Glenn shrugged and shifted again. “I can’t say. It’s obviously bandits, but why they would destroy more than they pillage makes no sense to me.”
“Who cares what jewelry or money they take! It’s the lives they may take I worry for.” Oates inserted. “I lived here long ago, but many of the folks that lives here I still know.”
The silence thickened again like a soup of despair until they all simmered in a tangible strain. They returned to their own forms of worry, whittling away at themselves like the rain eroding a statue. Cheeks were chewed and ears strained for the slightest of sounds as the outside world passed them by without a second glance; always watching and never caring. The sentient guardian trees breathed slowly as the small, insignificant wagon trolled about through their lands; rattling and making such an awful noise as they deadened the grass beneath their wheels.
The whole forest seemed to ease away from the town as the trio approached it, blinded by the smokescreen smeared across the place they called home.
“Alas, such a misfortune as I had never prepared for!” Oates cried out in anguish with a crack of his voice. “All the chillun’ and my ol’ neighbors! Gone, gone, gone..they always go. Always.” Oates’ voice grew raspy and rose several octaves. Alarmed, Glenn looked to Denrir for support.
“Oates, there’s nothing to—“
“Always.” He concluded and slammed the wagon to a halt, mares slackened in their reigns. The small window in which to speak through slowly slid shut. Suddenly the door flew open and there stood Oates, soaking wet and dripping; eyes deadened in their shallow sockets. His face resembled chalk and seemed to glow against the black smoke that billowed behind them, where the town lay.

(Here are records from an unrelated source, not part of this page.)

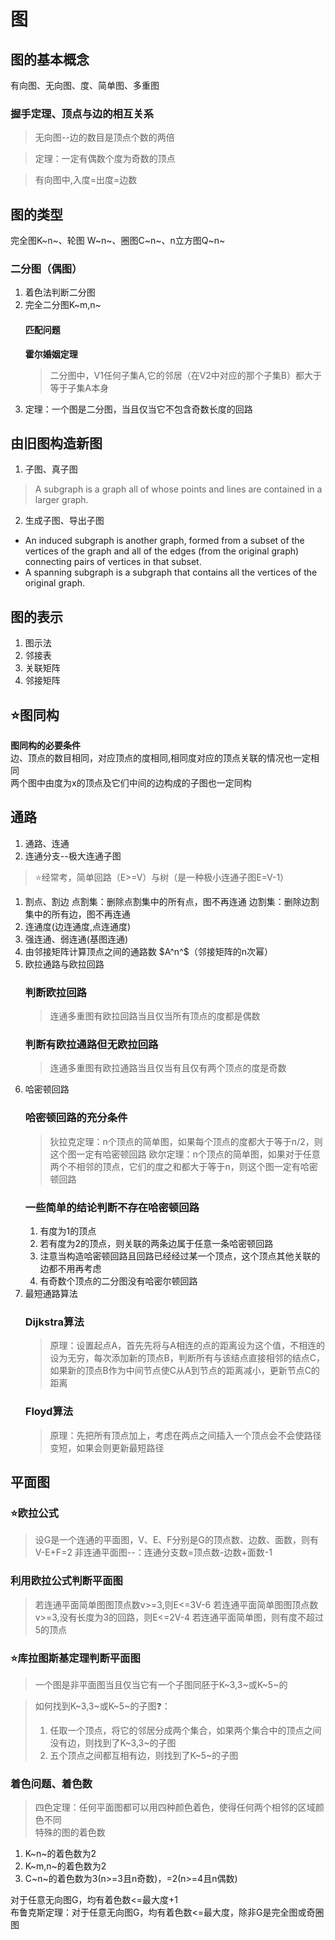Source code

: # 图
## 图的基本概念
有向图、无向图、度、简单图、多重图  
### 握手定理、顶点与边的相互关系
> 无向图--边的数目是顶点个数的两倍  

>定理：一定有偶数个度为奇数的顶点  

> 有向图中,入度=出度=边数  
## 图的类型  
完全图K~n~、轮图  W~n~、圈图C~n~、n立方图Q~n~  
### 二分图（偶图）
1. 着色法判断二分图
2. 完全二分图K~m,n~
   #### 匹配问题
   **霍尔婚姻定理**
   > 二分图中，V1任何子集A,它的邻居（在V2中对应的那个子集B）都大于等于子集A本身
3. 定理：一个图是二分图，当且仅当它不包含奇数长度的回路
## 由旧图构造新图
1. 子图、真子图
>A subgraph is a graph all of whose points and lines are contained in a larger graph. 
2. 生成子图、导出子图  
- An induced subgraph is another graph, formed from a subset of the vertices of the graph and all of the edges (from the original graph) connecting pairs of vertices in that subset.  
- A spanning subgraph is a subgraph that contains all the vertices of the original graph.
## 图的表示
1. 图示法  
2. 邻接表
3. 关联矩阵  
4. 邻接矩阵  
## ⭐图同构
**图同构的必要条件**   
边、顶点的数目相同，对应顶点的度相同,相同度对应的顶点关联的情况也一定相同  
两个图中由度为x的顶点及它们中间的边构成的子图也一定同构
## 通路
1. 通路、连通  
2. 连通分支--极大连通子图  
>  ⭐经常考，简单回路（E>=V）与树（是一种极小连通子图E=V-1）
1. 割点、割边
点割集：删除点割集中的所有点，图不再连通
边割集：删除边割集中的所有边，图不再连通
2. 连通度(边连通度,点连通度)
3. 强连通、弱连通(基图连通)
4. 由邻接矩阵计算顶点之间的通路数
   $A^n^$（邻接矩阵的n次幂）
5. 欧拉通路与欧拉回路
   ### 判断欧拉回路
   > 连通多重图有欧拉回路当且仅当所有顶点的度都是偶数
   ### 判断有欧拉通路但无欧拉回路
   > 连通多重图有欧拉通路当且仅当有且仅有两个顶点的度是奇数
6. 哈密顿回路
   ### 哈密顿回路的充分条件
   > 狄拉克定理：n个顶点的简单图，如果每个顶点的度都大于等于n/2，则这个图一定有哈密顿回路
   > 欧尔定理：n个顶点的简单图，如果对于任意两个不相邻的顶点，它们的度之和都大于等于n，则这个图一定有哈密顿回路
   ### 一些简单的结论判断不存在哈密顿回路
   1. 有度为1的顶点
   2. 若有度为2的顶点，则关联的两条边属于任意一条哈密顿回路
   3. 注意当构造哈密顿回路且回路已经经过某一个顶点，这个顶点其他关联的边都不用再考虑
   4. 有奇数个顶点的二分图没有哈密尔顿回路
7.  最短通路算法
    ### Dijkstra算法
    >原理：设置起点A，首先先将与A相连的点的距离设为这个值，不相连的设为无穷，每次添加新的顶点B，判断所有与该结点直接相邻的结点C，如果新的顶点B作为中间节点使C从A到节点的距离减小，更新节点C的距离
    ### Floyd算法
    > 原理：先把所有顶点加上，考虑在两点之间插入一个顶点会不会使路径变短，如果会则更新最短路径

## 平面图
### ⭐欧拉公式
> 设G是一个连通的平面图，V、E、F分别是G的顶点数、边数、面数，则有V-E+F=2
> 非连通平面图--：连通分支数=顶点数-边数+面数-1
### 利用欧拉公式判断平面图
> 若连通平面简单图图顶点数v>=3,则E<=3V-6
> 若连通平面简单图图顶点数v>=3,没有长度为3的回路，则E<=2V-4
> 若连通平面简单图，则有度不超过5的顶点
### ⭐库拉图斯基定理判断平面图
> 一个图是非平面图当且仅当它有一个子图同胚于K~3,3~或K~5~的

>如何找到K~3,3~或K~5~的子图❓：  
>1. 任取一个顶点，将它的邻居分成两个集合，如果两个集合中的顶点之间没有边，则找到了K~3,3~的子图
>2. 五个顶点之间都互相有边，则找到了K~5~的子图
### 着色问题、着色数
> 四色定理：任何平面图都可以用四种颜色着色，使得任何两个相邻的区域颜色不同  
特殊的图的着色数
1. K~n~的着色数为2
2. K~m,n~的着色数为2
3. C~n~的着色数为3(n>=3且n奇数)，=2(n>=4且n偶数)

对于任意无向图G，均有着色数<=最大度+1  
布鲁克斯定理：对于任意无向图G，均有着色数<=最大度，除非G是完全图或奇圈图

“End of the road, boys.” He said in an emotionless tone, hollow and resonate like an empty hallway. Denrir and Glenn knew it was no use to argue with a man in Oates’ position, so they gathered their belongings and shuffled out into the dank cold. The darkness loomed in on them as soon as Oates and his wagon turned and left back the way they came without a word.
The all too common silence reached its fingers around their throats and constricted them, leaving them dazed and confused as all that had come to pass in the last minute fell on their shoulders with an immense weight. They trudged into the darkness ahead in silence, dead quiet as the town around them, and abandoned all hope that had been to light their way.